Nosy

Fayes T Kantawala stared down a neighbour

Nosy
Lahore has been gripped with a wave of flu-ey illness, nay, a plague, that hit me like a virus-dipped boxing glove. Its lurking, insidious form was revealed to me in various stages, a presence always implied but never declared. It began with a slight tickle in the throat, unusual but not unheard of in January. I read in a witch’s handbook many years ago that if ever you feel the tickling preview of a head cold, the best thing to do is put three drops of Oil of Oregano on your tongue, wait until the burning sensation that accompanies it subsides and your body will handle the rest.

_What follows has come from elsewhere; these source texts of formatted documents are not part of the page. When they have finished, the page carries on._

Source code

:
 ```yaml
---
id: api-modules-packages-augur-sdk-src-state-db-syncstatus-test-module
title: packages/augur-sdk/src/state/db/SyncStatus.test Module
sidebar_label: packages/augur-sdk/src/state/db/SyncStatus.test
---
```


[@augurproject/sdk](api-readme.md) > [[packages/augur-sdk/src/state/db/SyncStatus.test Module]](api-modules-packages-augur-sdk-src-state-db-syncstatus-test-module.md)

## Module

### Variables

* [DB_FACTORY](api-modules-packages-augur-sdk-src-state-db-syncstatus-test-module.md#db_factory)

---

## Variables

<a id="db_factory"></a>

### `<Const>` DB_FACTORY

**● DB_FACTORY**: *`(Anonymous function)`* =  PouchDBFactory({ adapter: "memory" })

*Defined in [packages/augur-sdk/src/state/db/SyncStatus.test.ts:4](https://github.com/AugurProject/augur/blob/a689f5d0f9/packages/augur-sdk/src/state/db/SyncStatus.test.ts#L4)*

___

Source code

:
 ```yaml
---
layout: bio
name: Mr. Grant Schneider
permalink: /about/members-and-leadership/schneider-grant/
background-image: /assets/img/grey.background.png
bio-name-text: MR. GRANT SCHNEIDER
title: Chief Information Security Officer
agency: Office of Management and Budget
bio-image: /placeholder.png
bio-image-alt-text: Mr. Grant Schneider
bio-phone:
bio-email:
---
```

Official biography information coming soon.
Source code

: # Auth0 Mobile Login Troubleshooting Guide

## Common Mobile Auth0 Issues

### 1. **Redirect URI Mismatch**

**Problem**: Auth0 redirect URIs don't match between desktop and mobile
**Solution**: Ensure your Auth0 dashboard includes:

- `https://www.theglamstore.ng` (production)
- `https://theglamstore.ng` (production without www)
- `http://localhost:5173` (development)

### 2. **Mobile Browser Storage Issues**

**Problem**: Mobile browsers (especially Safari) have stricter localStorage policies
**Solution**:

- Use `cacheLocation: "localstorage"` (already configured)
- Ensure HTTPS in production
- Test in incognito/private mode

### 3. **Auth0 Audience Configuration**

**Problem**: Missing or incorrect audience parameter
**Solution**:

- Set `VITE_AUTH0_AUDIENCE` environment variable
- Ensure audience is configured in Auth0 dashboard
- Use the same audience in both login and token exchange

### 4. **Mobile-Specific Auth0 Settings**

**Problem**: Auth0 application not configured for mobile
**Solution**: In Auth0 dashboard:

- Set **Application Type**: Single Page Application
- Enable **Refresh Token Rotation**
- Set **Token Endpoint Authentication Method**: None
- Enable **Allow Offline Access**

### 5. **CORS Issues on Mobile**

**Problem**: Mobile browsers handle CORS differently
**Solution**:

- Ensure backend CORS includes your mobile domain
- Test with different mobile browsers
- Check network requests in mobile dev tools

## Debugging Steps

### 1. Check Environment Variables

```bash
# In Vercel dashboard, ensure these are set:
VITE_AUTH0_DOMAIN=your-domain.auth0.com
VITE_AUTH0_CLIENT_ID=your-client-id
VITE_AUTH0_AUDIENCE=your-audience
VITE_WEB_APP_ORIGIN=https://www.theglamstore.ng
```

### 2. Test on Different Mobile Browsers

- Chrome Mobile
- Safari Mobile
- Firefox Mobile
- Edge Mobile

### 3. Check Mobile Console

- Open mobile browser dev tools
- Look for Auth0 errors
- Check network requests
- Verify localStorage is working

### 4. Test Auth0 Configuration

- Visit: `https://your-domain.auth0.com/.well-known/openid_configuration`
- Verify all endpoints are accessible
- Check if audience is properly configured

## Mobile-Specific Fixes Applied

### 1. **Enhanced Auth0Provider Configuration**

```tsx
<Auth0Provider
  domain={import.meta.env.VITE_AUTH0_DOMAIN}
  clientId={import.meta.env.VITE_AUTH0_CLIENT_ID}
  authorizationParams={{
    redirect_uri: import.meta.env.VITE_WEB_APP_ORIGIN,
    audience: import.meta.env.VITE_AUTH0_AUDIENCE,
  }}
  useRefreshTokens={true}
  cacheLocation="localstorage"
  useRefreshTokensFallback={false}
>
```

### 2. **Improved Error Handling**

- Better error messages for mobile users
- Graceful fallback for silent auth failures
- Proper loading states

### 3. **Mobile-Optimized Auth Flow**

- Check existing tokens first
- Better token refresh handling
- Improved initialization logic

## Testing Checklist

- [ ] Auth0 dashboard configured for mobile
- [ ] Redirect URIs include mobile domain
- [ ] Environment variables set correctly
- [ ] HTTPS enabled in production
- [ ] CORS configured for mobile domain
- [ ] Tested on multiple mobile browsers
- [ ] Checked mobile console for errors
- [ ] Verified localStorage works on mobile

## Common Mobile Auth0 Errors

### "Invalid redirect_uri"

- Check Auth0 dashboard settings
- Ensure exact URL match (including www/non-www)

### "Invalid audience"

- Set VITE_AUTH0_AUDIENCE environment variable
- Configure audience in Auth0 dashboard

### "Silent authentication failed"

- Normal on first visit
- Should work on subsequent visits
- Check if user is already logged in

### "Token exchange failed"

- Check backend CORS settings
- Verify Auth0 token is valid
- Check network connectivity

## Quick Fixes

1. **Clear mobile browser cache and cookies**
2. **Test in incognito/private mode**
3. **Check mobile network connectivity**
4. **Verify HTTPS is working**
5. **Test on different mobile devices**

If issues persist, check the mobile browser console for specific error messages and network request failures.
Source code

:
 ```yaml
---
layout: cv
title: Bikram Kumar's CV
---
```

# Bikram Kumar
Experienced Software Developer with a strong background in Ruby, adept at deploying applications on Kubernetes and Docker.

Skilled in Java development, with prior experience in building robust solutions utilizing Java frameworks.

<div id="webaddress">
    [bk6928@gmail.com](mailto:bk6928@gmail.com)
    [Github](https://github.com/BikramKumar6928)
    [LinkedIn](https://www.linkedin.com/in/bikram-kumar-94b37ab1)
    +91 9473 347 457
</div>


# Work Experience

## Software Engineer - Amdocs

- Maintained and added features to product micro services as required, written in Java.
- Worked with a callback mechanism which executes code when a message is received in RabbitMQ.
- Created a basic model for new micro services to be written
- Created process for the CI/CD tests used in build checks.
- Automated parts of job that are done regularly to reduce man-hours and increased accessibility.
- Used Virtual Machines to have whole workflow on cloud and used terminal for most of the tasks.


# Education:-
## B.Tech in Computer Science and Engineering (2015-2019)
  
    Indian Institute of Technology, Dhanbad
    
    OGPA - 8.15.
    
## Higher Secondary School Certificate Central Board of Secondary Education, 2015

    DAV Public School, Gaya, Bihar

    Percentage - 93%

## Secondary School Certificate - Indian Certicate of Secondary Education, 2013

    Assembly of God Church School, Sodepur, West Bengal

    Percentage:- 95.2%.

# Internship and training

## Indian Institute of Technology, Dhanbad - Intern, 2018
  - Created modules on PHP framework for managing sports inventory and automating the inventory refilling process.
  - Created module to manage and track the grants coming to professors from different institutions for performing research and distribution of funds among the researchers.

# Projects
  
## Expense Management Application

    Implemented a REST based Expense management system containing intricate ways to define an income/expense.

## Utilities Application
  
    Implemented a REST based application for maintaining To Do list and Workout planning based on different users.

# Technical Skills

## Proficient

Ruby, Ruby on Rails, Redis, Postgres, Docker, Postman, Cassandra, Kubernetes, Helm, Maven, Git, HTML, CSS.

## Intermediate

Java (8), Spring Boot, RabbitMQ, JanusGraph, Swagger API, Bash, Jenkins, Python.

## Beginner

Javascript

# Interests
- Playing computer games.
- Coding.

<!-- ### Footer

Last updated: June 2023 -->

Although raised on a stew of medical remedies ranging from spells to homeopathic lore, I must impress upon even the most skeptical of you how well Oil of Oregano actually works. It fries all the nasty feelings away, and it is not surprising that it was used as an antibacterial/antiviral cure-all as far back as the Greeks. I felt fine for two days, but the cold returned in my nose, then my chest, then my head. Each time it departed as quickly as it had arrived. A sort of deconstructed post-modern illness, it showed only one symptom a day before retreating completely. We went through this dance, my cubist plague and I, for two weeks, ebbing and flowing past each other like skaters on ice until one day, just when I thought the worst was behind me, I got destroyed. Extravagantly.

When the cold strikes


Every symptom ganged up to take me down and this is the sorry, congested state that saw me confined to my home for a week. Whenever I feel truly ill, I find it useful to act like a character in the last third of a Dickens novel, coughing blood into a stained white handkerchief as I dictate my will to a group of hopeful orphans. Reveling in one’s illness is, I think, the quickest way to get out of it. But it took a while, and to whittle away the hours I would read and watch Netflix. My bedroom window is close to the next-door house. Turns out the last tenants moved away because, as my cook insists, they believed the neighbourhood to be haunted by spirits. I try not to take that as a judgment on me personally, but I was glad to be rid of them, until recently.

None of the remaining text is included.